AMBER ALERT

Tuesday

Freedom of Information Act | Restore Erased Email

Freedom of Information Act : Restore Erased Email

Electronic Records Had Been Discarded Under Interpretation of Retention Policy

Why Allow Deletion If Government Must Later Restore Records?
A county's formal policy on e-mail destruction failed to save it from the cost of recovering deleted e-mails in a lawsuit under Ohio's Public Records Act. Like FOIA laws in other states, Ohio's Records Act requires state government agencies like counties to disclose records to citizens upon request.
The case in question is a decision by the Ohio Supreme Court, State ex rel. Toledo Blade Co. v. Seneca County Board of Commissioners, 2008 WL 5157733 (Ohio Dec. 9, 2008).  Plaintiff sought e-mails of county commissioners concerning demolition of an old courthouse.  The county turned over some e-mails, but plaintiff managed to show that some relevant e-mails were missing because they had been deleted. It made this showing by analyzing the e-mails that were turned over and proving some logical gaps appeared within them.  Also, some commissioners admitted they had deleted some of their relevant e-mails.
The county's written policy allowed each user to delete e-mail that the user deemed to be of "no significant value." (Some people call such e-mails "non-records".)  Such a policy is a version of the make-a-decision style of e-mail (text and instant message) records management, where users are expected to decide the destruction/retention fate of each message.  
After the court determined that some relevant e-mails must have been deleted, it observed that through the use of forensics measures some e-mails might be recoverable from commissioner hard drives. The county argued it should not be required to restore deleted e-mails because they had been deleted in accordance with the county's record retention policy, which the county had adopted in good faith. Further, the county argued that forensics measures are excessively expensive.
The court disagreed with the county.
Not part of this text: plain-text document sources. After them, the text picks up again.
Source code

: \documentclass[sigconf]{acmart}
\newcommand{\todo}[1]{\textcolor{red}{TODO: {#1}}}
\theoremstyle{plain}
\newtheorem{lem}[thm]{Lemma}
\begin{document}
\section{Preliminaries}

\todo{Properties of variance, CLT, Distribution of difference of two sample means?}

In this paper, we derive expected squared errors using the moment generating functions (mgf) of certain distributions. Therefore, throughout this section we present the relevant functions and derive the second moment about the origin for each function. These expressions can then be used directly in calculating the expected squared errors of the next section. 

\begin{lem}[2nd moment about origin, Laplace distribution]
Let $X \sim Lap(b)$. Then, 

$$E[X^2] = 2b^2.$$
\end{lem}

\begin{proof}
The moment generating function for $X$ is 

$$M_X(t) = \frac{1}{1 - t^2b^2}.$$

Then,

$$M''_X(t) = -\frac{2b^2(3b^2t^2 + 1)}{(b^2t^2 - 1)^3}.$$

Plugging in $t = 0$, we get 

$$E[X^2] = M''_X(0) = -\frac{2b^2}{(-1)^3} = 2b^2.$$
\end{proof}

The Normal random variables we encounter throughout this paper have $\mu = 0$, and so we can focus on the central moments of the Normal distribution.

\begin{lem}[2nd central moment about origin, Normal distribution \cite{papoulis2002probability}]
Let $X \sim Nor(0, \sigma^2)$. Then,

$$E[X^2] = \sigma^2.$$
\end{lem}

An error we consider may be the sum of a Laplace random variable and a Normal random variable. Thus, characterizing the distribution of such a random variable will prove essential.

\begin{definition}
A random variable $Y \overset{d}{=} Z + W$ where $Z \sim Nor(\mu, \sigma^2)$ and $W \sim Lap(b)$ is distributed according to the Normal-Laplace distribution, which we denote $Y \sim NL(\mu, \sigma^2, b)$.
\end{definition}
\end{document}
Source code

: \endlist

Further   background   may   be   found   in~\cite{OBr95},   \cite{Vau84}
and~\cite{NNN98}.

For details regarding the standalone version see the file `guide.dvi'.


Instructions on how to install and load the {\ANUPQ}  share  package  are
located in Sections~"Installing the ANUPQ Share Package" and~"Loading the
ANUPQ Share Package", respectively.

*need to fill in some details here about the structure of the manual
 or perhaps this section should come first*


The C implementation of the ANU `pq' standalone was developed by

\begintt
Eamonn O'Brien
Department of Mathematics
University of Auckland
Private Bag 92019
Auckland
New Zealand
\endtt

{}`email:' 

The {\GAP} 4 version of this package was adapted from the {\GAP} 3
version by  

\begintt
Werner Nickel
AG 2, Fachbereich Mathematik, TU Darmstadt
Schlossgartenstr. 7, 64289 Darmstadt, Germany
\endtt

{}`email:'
The court ordered the county to undertake costly forensics steps to search for and restore deleted e-mail records that met certain criteria – all at the county's expense.
Gadzooks! If a government agency is required under a FOIA to incur great expense to recover deleted e-mails after officials had determined -- under a formally-adopted policy -- that the e-mails were of "no significant value," then it makes no sense to let officials delete e-mails in the first place.  Such a make-a-decision style of policy is unworkable because it will cause the government regularly to employ expensive forensics to recover deleted records.  As a policy matter, the government is wiser just to archive copious records and take decision-making out of the hands of individual users.
I have long questioned e-mail retention policies (the make-a-decision policies) that emphasize a user examining each particular message and then deciding whether to destroy it or to keep it.  But some learned people disagree with me.  An argument they sometimes make in favor of the make-a-decision style policy is that it mimics how paper was handled. With paper, they argue, lots of documents came across the desk of each official. The official would decide whether to throw the paper in the trash can, or to place it in folder A, or folder B or folder C.
Yet this Toledo Blade case demonstrates that e-mail is different from paper. Even after e-mail is deleted, it can still be recovered forensically.  The cost of recovery can be high, but this court forced government to incur that cost.
Technical footnote: The court ruled the commissioners had probably violated the county's policy by deleting e-mails that were of significant value, when the policy said that onlyinsignificant records would be deleted. However, this detail should not change our understanding of the case's import.  From the point of view of someone writing records management policy, the risk is ever-present that a court will second-guess users after-the-fact.  Looking back at past decisions, a court can always say, "user should not have allowed that e-mail to be deleted" or "user should have placed that e-mail in retention category X rather than retention category Y."  Users always make records management mistakes, and thus leave an enterprise constantly exposed to the threat of having to employ forensics (after-the-fact) to reverse user decisions.  Therefore, the policy writer is motivated just to remove users from retention/deletion decisions.
Background:  One of the purposes behind Freedom of Information Acts -- and public records acts generally -- is to enable citizens, FBI, police and internal auditors to investigate public officials for fraud, waste, corruption, embezzlement, conflicts of interest and misappropriation of funds.  The ever-present possibility of such a probe motivates officials to be fair and honest.